Excerpts from a dataset:
'''

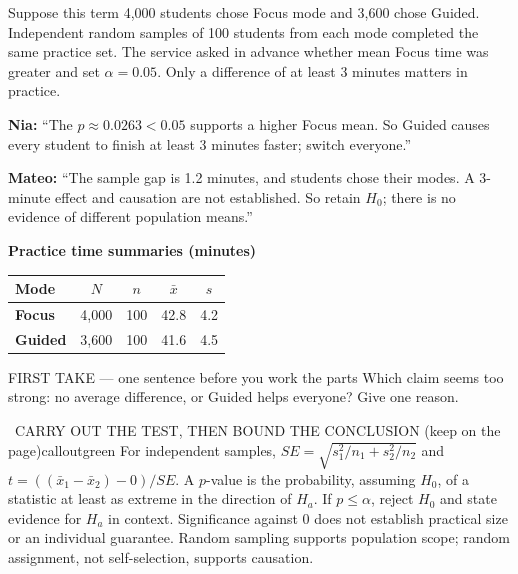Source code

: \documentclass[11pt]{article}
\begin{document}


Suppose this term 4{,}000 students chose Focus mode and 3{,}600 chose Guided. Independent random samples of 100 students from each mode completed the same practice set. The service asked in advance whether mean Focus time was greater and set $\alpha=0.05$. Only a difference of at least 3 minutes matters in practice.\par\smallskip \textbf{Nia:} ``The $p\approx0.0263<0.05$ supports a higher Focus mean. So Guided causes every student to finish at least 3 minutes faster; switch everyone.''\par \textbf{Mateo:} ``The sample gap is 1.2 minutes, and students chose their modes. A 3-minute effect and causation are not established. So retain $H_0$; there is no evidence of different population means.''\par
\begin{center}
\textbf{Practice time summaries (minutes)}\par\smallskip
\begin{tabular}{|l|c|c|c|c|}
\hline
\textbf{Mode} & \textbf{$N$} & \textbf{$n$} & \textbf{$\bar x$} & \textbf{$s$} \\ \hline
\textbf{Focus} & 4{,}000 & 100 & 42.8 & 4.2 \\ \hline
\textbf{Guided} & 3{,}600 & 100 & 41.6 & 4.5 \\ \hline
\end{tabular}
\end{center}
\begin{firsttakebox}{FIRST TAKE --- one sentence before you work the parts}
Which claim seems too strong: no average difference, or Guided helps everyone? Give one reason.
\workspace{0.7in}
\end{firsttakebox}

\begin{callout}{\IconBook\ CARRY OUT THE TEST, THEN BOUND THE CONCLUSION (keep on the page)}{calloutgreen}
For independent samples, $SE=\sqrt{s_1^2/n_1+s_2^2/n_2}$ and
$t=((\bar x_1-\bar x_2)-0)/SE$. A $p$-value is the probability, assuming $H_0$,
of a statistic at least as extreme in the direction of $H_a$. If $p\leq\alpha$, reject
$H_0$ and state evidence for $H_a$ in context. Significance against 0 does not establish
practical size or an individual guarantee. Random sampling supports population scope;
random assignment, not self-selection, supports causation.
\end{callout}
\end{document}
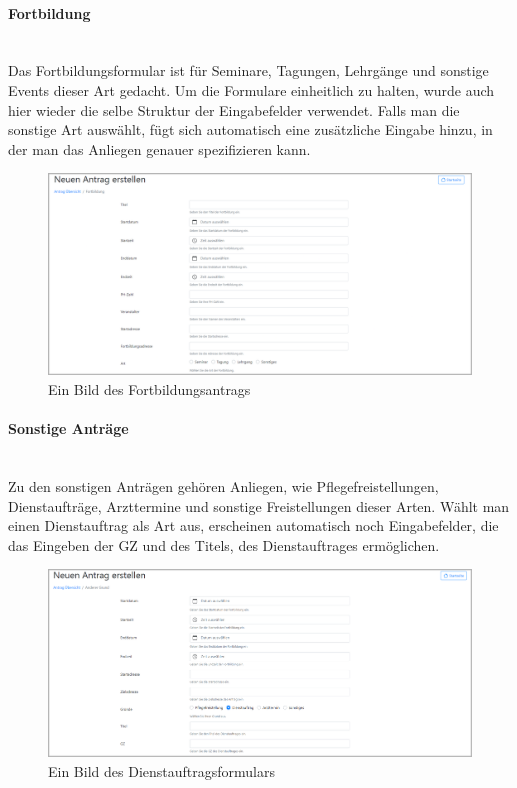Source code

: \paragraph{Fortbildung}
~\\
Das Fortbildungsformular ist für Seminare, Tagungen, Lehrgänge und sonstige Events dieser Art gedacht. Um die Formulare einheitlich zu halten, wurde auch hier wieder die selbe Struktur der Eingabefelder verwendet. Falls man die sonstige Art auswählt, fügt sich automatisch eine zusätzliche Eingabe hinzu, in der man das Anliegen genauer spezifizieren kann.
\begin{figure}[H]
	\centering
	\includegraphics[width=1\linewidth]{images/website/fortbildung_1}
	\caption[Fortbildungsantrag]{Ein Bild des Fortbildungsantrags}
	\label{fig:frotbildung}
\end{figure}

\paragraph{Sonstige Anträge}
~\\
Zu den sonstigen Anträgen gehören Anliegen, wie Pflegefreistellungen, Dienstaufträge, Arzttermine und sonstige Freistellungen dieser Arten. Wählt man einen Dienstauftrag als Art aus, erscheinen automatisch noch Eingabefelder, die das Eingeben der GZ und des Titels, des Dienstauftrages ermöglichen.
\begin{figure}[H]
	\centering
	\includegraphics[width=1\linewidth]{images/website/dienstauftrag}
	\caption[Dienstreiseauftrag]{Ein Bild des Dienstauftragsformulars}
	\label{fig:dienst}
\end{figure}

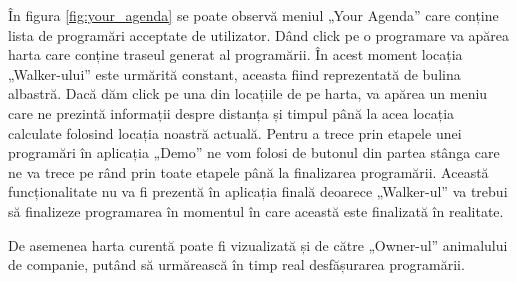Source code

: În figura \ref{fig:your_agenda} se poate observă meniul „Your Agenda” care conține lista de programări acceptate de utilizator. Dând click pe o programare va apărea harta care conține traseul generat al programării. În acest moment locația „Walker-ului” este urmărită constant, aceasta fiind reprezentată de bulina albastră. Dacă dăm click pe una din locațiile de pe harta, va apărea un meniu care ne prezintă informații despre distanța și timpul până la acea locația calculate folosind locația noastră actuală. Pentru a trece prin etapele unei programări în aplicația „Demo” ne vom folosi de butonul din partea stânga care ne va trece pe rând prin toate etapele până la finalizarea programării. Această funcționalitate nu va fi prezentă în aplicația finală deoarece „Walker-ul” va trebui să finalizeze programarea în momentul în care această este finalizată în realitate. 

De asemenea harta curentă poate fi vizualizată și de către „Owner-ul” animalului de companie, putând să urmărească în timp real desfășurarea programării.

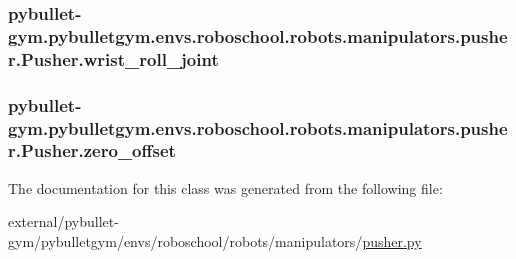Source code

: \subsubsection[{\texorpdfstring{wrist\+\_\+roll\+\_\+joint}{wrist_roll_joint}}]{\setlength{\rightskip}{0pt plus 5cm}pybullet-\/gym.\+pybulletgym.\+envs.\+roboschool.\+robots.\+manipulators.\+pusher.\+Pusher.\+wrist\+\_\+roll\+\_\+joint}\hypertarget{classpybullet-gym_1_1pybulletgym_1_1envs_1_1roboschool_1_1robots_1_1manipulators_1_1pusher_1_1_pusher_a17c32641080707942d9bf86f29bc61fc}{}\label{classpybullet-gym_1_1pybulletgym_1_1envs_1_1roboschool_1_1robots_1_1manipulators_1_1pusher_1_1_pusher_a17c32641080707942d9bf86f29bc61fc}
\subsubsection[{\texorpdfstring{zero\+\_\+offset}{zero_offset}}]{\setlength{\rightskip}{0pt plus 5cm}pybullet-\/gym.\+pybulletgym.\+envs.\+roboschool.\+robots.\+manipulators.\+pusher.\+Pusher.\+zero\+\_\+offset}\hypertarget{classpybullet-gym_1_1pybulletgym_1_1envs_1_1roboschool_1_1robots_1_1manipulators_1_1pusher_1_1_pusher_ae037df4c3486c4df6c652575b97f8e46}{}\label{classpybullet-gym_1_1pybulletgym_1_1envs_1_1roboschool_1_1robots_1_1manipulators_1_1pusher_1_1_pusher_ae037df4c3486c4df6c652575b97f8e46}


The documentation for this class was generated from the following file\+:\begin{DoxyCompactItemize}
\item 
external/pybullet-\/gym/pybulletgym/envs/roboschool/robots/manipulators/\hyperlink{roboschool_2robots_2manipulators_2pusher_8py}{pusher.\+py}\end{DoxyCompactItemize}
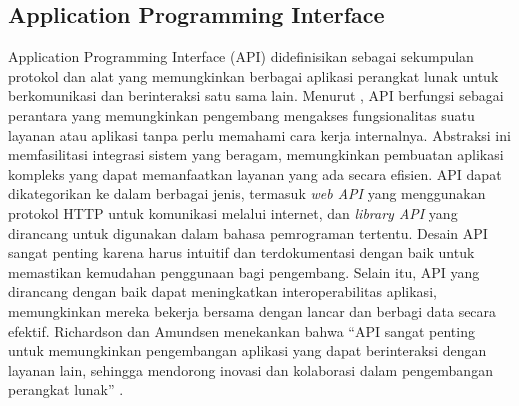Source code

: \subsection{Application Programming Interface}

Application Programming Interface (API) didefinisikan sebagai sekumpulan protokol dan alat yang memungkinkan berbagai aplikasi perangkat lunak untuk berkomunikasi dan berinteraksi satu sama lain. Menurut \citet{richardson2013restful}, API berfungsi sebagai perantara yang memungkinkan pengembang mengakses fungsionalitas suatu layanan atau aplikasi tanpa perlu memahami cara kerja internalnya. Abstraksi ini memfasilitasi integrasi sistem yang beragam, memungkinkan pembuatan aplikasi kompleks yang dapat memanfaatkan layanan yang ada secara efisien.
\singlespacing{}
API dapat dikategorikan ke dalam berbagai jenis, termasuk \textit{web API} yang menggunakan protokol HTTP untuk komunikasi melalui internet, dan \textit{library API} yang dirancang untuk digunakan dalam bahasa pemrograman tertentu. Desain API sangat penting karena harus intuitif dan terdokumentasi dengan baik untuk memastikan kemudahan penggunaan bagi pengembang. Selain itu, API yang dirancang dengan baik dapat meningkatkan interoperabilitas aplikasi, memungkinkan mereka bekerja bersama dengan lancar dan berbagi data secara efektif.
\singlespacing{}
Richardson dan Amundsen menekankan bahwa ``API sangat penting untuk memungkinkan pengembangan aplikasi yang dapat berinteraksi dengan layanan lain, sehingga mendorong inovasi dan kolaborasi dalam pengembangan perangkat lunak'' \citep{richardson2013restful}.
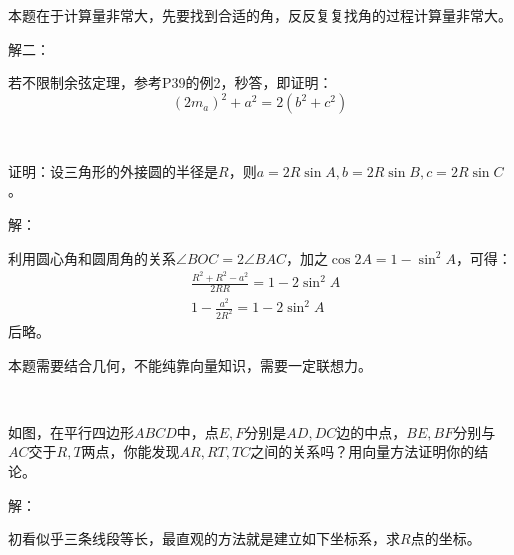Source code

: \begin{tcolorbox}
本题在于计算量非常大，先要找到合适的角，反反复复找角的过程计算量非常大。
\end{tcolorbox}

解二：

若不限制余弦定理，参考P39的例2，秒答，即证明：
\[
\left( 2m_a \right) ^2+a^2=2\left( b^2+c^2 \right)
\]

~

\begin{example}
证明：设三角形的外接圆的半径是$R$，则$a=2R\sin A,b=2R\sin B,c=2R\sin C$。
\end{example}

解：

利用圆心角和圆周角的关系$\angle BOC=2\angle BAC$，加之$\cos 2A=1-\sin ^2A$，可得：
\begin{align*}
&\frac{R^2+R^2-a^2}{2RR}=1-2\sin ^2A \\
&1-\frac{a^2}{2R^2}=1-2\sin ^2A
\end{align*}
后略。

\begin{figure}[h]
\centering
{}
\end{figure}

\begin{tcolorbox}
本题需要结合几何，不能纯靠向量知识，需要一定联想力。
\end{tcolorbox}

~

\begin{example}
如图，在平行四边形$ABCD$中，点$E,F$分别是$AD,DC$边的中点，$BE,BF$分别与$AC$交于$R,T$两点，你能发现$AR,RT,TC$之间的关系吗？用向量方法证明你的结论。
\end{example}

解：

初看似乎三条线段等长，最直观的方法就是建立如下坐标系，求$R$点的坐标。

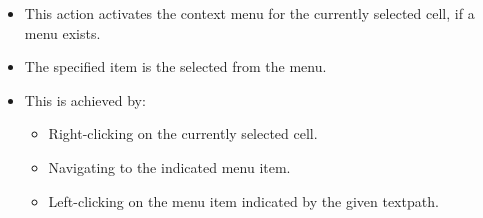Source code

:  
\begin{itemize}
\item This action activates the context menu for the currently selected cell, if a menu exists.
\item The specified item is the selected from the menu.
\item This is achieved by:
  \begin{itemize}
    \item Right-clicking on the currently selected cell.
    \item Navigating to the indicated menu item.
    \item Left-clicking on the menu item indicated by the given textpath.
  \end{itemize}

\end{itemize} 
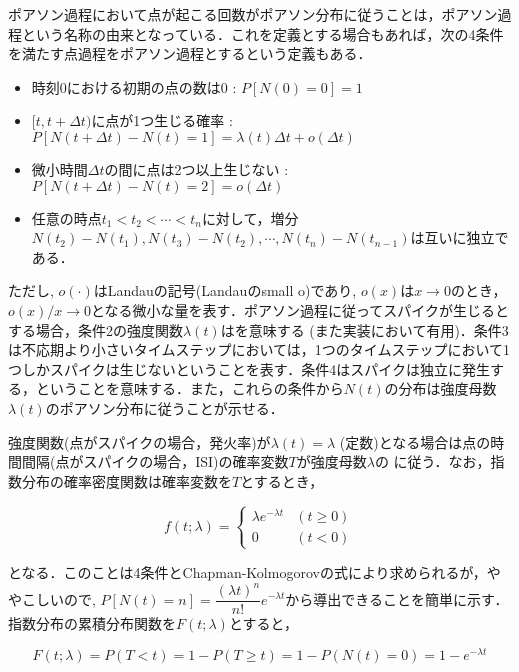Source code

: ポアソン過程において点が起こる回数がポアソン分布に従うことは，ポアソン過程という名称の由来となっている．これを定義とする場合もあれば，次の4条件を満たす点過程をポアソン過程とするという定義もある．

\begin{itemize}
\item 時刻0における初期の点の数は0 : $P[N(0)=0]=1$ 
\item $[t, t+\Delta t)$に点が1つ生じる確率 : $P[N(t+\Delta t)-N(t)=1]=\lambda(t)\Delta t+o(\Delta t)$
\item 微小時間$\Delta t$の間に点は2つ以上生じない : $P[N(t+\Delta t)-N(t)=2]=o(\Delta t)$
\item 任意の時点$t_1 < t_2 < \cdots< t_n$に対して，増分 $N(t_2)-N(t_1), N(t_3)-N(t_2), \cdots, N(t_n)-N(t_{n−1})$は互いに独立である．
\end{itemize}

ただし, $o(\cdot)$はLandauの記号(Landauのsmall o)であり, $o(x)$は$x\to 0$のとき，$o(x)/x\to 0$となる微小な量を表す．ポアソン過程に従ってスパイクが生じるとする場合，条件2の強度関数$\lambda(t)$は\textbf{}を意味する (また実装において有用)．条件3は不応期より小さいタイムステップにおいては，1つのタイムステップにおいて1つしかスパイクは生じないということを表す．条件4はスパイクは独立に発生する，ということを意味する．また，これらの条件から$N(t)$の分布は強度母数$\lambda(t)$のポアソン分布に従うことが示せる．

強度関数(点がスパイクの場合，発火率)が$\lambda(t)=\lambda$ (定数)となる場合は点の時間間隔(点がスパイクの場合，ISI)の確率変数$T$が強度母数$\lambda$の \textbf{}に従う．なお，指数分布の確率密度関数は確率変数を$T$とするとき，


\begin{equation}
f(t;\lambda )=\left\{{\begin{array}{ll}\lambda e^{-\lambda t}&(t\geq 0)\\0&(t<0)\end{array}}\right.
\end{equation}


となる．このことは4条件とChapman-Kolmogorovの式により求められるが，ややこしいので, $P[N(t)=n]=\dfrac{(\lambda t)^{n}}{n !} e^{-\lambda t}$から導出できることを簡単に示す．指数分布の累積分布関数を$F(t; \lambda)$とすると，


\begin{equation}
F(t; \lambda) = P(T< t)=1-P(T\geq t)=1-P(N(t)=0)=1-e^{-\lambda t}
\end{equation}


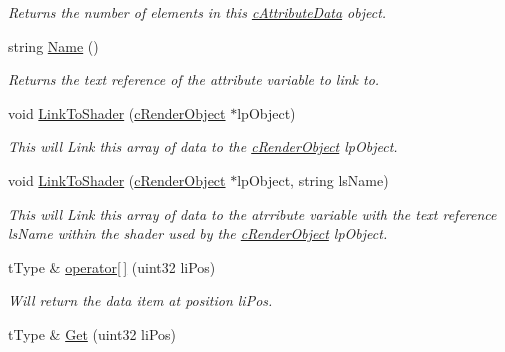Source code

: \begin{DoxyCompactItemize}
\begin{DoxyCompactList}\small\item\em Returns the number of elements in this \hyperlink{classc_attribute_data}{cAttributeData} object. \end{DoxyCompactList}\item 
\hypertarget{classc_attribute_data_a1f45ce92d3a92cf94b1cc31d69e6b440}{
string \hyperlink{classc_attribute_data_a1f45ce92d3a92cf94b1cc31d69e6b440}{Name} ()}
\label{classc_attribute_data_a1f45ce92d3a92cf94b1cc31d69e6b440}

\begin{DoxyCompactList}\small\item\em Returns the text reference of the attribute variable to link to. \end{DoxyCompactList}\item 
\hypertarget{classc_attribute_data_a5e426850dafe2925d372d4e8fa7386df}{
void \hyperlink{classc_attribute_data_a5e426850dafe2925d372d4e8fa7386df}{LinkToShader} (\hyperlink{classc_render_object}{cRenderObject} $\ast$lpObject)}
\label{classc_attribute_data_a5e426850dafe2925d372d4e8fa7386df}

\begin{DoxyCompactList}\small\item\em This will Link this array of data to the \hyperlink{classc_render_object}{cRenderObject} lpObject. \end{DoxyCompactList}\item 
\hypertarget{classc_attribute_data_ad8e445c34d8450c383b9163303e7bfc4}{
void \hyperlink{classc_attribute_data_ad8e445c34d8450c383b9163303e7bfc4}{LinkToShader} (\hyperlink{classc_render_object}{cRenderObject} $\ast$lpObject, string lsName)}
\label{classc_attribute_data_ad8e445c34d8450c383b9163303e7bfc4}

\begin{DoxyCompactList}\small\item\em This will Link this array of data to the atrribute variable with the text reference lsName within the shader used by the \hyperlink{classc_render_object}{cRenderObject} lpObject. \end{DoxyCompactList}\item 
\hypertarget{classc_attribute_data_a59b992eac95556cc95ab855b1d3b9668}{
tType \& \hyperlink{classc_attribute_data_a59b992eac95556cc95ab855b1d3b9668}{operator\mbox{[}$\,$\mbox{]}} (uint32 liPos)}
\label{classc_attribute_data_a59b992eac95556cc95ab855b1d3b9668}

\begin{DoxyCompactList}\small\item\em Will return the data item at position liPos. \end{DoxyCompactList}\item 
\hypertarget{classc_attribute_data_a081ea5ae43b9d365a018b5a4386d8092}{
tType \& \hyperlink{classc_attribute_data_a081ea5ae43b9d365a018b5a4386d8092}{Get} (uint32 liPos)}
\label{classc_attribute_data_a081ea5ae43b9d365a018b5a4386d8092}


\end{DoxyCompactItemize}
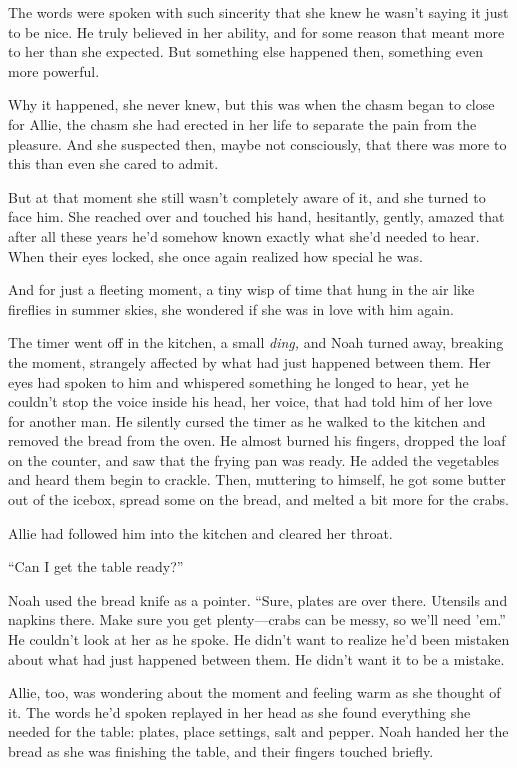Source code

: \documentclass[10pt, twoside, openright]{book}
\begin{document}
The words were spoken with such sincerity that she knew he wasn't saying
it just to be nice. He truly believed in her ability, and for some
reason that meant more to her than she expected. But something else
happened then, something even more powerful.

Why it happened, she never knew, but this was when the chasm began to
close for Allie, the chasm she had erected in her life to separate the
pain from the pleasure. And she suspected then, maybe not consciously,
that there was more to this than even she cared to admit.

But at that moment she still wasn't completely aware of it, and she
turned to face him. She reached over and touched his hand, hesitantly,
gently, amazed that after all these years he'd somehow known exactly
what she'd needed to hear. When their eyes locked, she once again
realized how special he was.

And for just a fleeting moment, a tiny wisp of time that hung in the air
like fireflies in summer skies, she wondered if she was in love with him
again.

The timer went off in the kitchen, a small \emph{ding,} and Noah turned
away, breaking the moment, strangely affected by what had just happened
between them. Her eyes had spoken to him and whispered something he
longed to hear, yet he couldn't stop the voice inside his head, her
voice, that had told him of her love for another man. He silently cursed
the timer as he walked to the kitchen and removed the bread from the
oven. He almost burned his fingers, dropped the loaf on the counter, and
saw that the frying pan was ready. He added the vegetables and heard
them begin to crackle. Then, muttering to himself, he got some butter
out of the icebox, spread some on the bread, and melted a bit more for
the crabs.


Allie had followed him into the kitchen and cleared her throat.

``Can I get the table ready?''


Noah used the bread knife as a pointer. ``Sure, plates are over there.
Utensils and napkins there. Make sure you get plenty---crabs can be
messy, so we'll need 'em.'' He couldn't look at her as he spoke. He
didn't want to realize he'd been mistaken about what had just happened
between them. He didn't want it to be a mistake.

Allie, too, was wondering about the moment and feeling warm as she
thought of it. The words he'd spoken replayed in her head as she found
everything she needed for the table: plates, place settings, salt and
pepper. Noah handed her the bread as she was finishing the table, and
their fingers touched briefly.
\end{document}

'''

- _EXERCISE INSTRUCTIONS_:
For every line above that holds the word "voice", report the whole line.

- _WRITTEN RESPONSE_:
longed to hear, yet he couldn't stop the voice inside his head, her
voice, that had told him of her love for another man. He silently cursed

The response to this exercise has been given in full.